David Cameron did not intend to brand all opponents of air strikes against Islamic State in Syria as "terrorist sympathisers", Foreign Secretary Philip Hammond has said.
The Prime Minister infuriated Labour after he urged Conservative MPs not to go through the division lobbies with people who he described as a "bunch of terrorist sympathisers" in tonight's crucial Commons vote on military action.
A spokesman for Labour leader Jeremy Corbyn denounced his comments - made last night at a private gathering of Tory MPs - as a "desperate slur" which demeaned his office.
But Mr Hammond insisted they were not aimed at long-standing opponents of war like Mr Corbyn, whose views he said were "obviously sincerely held".
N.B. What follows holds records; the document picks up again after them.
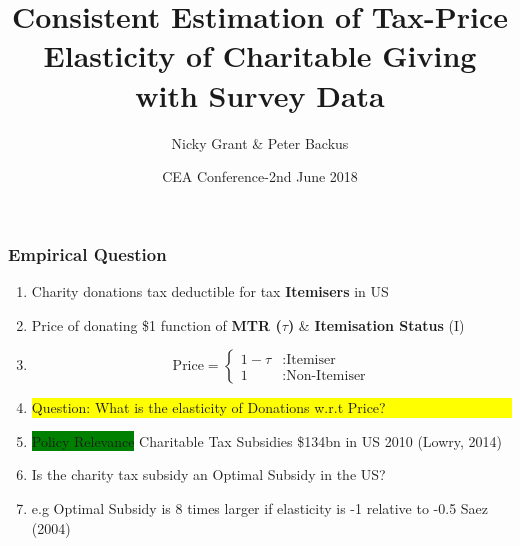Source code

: \documentclass[options]{beamer}
\begin{document}
\title[ Tax-Price  Response of Donations]{ Consistent Estimation of Tax-Price Elasticity of Charitable Giving with Survey Data }

\author[NG \& PB]{ Nicky Grant \& Peter Backus}


\date[ EEA- 22nd August 2016]{CEA Conference-2nd June 2018}


\maketitle




\begin{frame}
\frametitle{Empirical Question}
\begin{enumerate}
	
	\item Charity donations tax deductible for tax \textbf{Itemisers} in US
	
	\vspace{1pt}
	\item Price  of donating \$1  function of\textbf{ MTR ($\tau$)} \& \textbf{Itemisation Status} (I) 

		\vspace{10pt}
	 \item[] \[\textrm{Price} = \left\{
	 \begin{array}{lr}
	 1-\tau & : \textrm{Itemiser}\\
	 1 & :\textrm{Non-Itemiser}
	 \end{array}
	 \right.
	 \]
	
	\item[] \colorbox{yellow}{\parbox{\textwidth}{ Question: What is the  elasticity of Donations w.r.t   Price?}}
		\vspace{1pt}
	\footnotesize	
	\item[] \colorbox{green}{Policy Relevance} Charitable Tax Subsidies  \$134bn in US 2010 (Lowry, 2014) \vspace{8pt}

	\item[-]  Is the charity tax subsidy an Optimal Subsidy in the US?
	\item[] e.g Optimal Subsidy is 8 times larger if elasticity is -1 relative to -0.5 Saez (2004)
	
\end{enumerate}
\end{frame}
	
\end{document}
He suggested Mr Cameron was thinking of former London mayor Ken Livingstone - a close ally of Mr Corbyn - who caused outrage with his recent claim that the 7/7 London bombers "gave their lives" for a cause they believed in.
"I suspect that he was referring to some high profile comments that people like Ken Livingstone have recently made which, in my view, are extremely ill-advised and do betray a long strand of sympathy for people that, frankly, most of us would have no sympathy for," he told ITV1's Good Morning Britain.
"I don't think the Prime Minister was intending to characterise the great majority of people who are against us in this debate as in any way holding those views.
"We know that many people on the other side of this debate will have wrestled long and hard with their consciences."